The Sine Rule helps find missing sides or angles in non-right-angled triangles.

Sine Rule Formula:

For any triangle with angles A, B, C and opposite sides a, b, c, the Sine Rule states:

$$ \frac{\sin A}{a} = \frac{\sin B}{b} = \frac{\sin C}{c} $$

or rearranged as:

$$ \frac{a}{\sin A} = \frac{b}{\sin B} = \frac{c}{\sin C} $$

When to Use the Sine Rule?

  • To find a missing side when you know one side and two angles.
  • To find a missing angle when you know two sides and one angle.

How to Use Sine Rule to Find Missing Sides? (0:30)

The Sine Rule is useful for finding missing sides in non-right-angled triangles when you know one angle and its opposite side.

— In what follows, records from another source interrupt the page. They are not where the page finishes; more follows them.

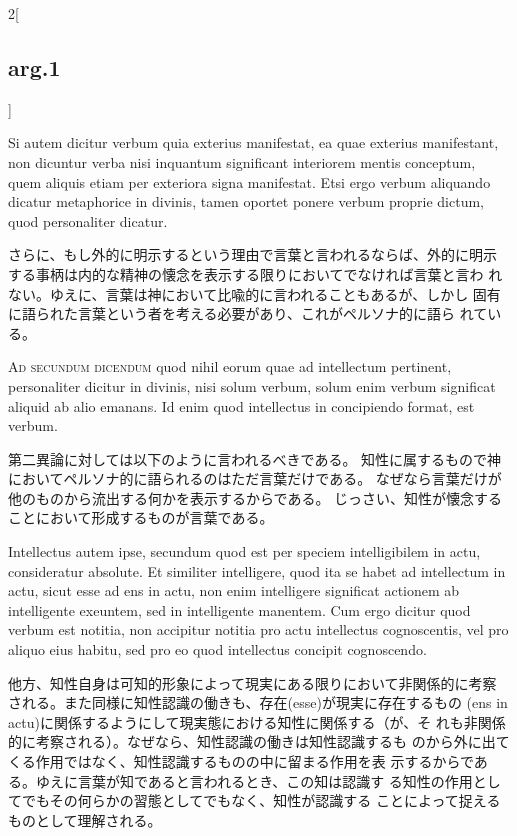 \documentclass[paper=a4paper,fontsize=10pt,jafontsize=9pt,titlepage]{jlreq}
\begin{document}
\begin{paracol}{2}[\subsection{arg.1}]
\switchcolumn*

Si autem dicitur verbum quia exterius manifestat,
 ea quae exterius manifestant, non dicuntur verba nisi inquantum
 significant interiorem mentis conceptum, quem aliquis etiam per
 exteriora signa manifestat. Etsi ergo verbum aliquando dicatur
 metaphorice in divinis, tamen oportet ponere verbum proprie dictum,
 quod personaliter dicatur.

\switchcolumn

さらに、もし外的に明示するという理由で言葉と言われるならば、外的に明示
 する事柄は内的な精神の懐念を表示する限りにおいてでなければ言葉と言わ
 れない。ゆえに、言葉は神において比喩的に言われることもあるが、しかし
 固有に語られた言葉という者を考える必要があり、これがペルソナ的に語ら
 れている。

\switchcolumn*[\subsection{ad.2}]

{\scshape Ad secundum dicendum} quod nihil eorum quae ad intellectum pertinent,
 personaliter dicitur in divinis, nisi solum verbum, solum enim verbum
 significat aliquid ab alio emanans. Id enim quod intellectus in
 concipiendo format, est verbum.

\switchcolumn

第二異論に対しては以下のように言われるべきである。
知性に属するもので神においてペルソナ的に語られるのはただ言葉だけである。
 なぜなら言葉だけが他のものから流出する何かを表示するからである。
じっさい、知性が懐念することにおいて形成するものが言葉である。

\switchcolumn*

Intellectus autem ipse, secundum quod
 est per speciem intelligibilem in actu, consideratur absolute. Et
 similiter intelligere, quod ita se habet ad intellectum in actu,
 sicut esse ad ens in actu, non enim intelligere significat actionem
 ab intelligente exeuntem, sed in intelligente manentem. Cum ergo
 dicitur quod verbum est notitia, non accipitur notitia pro actu
 intellectus cognoscentis, vel pro aliquo eius habitu, sed pro eo quod
 intellectus concipit cognoscendo.

\switchcolumn

他方、知性自身は可知的形象によって現実にある限りにおいて非関係的に考察
 される。また同様に知性認識の働きも、存在(esse)が現実に存在するもの
 (ens in actu)に関係するようにして現実態における知性に関係する（が、そ
 れも非関係的に考察される）。なぜなら、知性認識の働きは知性認識するも
 のから外に出てくる作用ではなく、知性認識するものの中に留まる作用を表
 示するからである。ゆえに言葉が知であると言われるとき、この知は認識す
 る知性の作用としてでもその何らかの習態としてでもなく、知性が認識する
 ことによって捉えるものとして理解される。


\end{paracol}
\end{document}
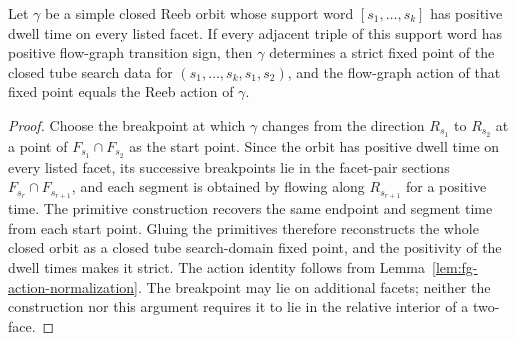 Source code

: \begin{unverified}
\begin{lemma}%
\label{lem:fg-simple-support-orbit-represented}
Let \(\gamma\) be a simple closed Reeb orbit whose support word
\([s_1,\ldots,s_k]\) has positive dwell time on every listed facet.  If every
adjacent triple of this support word has positive flow-graph transition sign,
then \(\gamma\) determines a strict fixed point of the closed tube search data
for \((s_1,\ldots,s_k,s_1,s_2)\), and the flow-graph action of that fixed point
equals the Reeb action of \(\gamma\).
\end{lemma}

\begin{proof}
Choose the breakpoint at which \(\gamma\) changes from the direction
\(R_{s_1}\) to \(R_{s_2}\) at a point of
\(F_{s_1}\cap F_{s_2}\) as the start point.  Since the orbit has positive dwell
time on every listed facet, its successive breakpoints lie in the facet-pair
sections
\(F_{s_r}\cap F_{s_{r+1}}\), and each segment is obtained by flowing along
\(R_{s_{r+1}}\) for a positive time.  The primitive construction recovers the
same endpoint and segment time from each start point.  Gluing the primitives
therefore reconstructs the whole closed orbit as a closed tube search-domain
fixed point, and the positivity of the dwell times makes it strict.  The action
identity follows from Lemma~\ref{lem:fg-action-normalization}.
The breakpoint may lie on additional facets; neither the construction nor this
argument requires it to lie in the relative interior of a two-face.
\end{proof}
\end{unverified}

  1. Identify Given Information
    • You know one angle (30°) and its opposite side (4 cm).
    • You also know another angle (70°) and need to find its opposite side.
  2. Apply the Sine Rule
    • Using the Sine Rule formula: $$ \frac{\sin A}{a} = \frac{\sin B}{b} $$
    • Substitute the known values: $$ \frac{\sin(30^\circ)}{4 \text{ cm}} = \frac{\sin(70^\circ)}{?} $$
  3. Solve for the Missing Side
    1. Rearranging the equation: $$
      ?= \frac{4 \text{ cm} \times \sin(70^\circ)}{\sin(30^\circ)}
      $$
    2. Now, calculate the value to find the missing side. $$
      ? \approx 7.52 \text{ cm} \quad (\text{rounded to 2 decimal places}) $$

Exam Tip: When using the Sine Rule, always set up the equation carefully by matching each angle to its opposite side.

How to Use Sine Rule to Find Missing Angles? (1:25)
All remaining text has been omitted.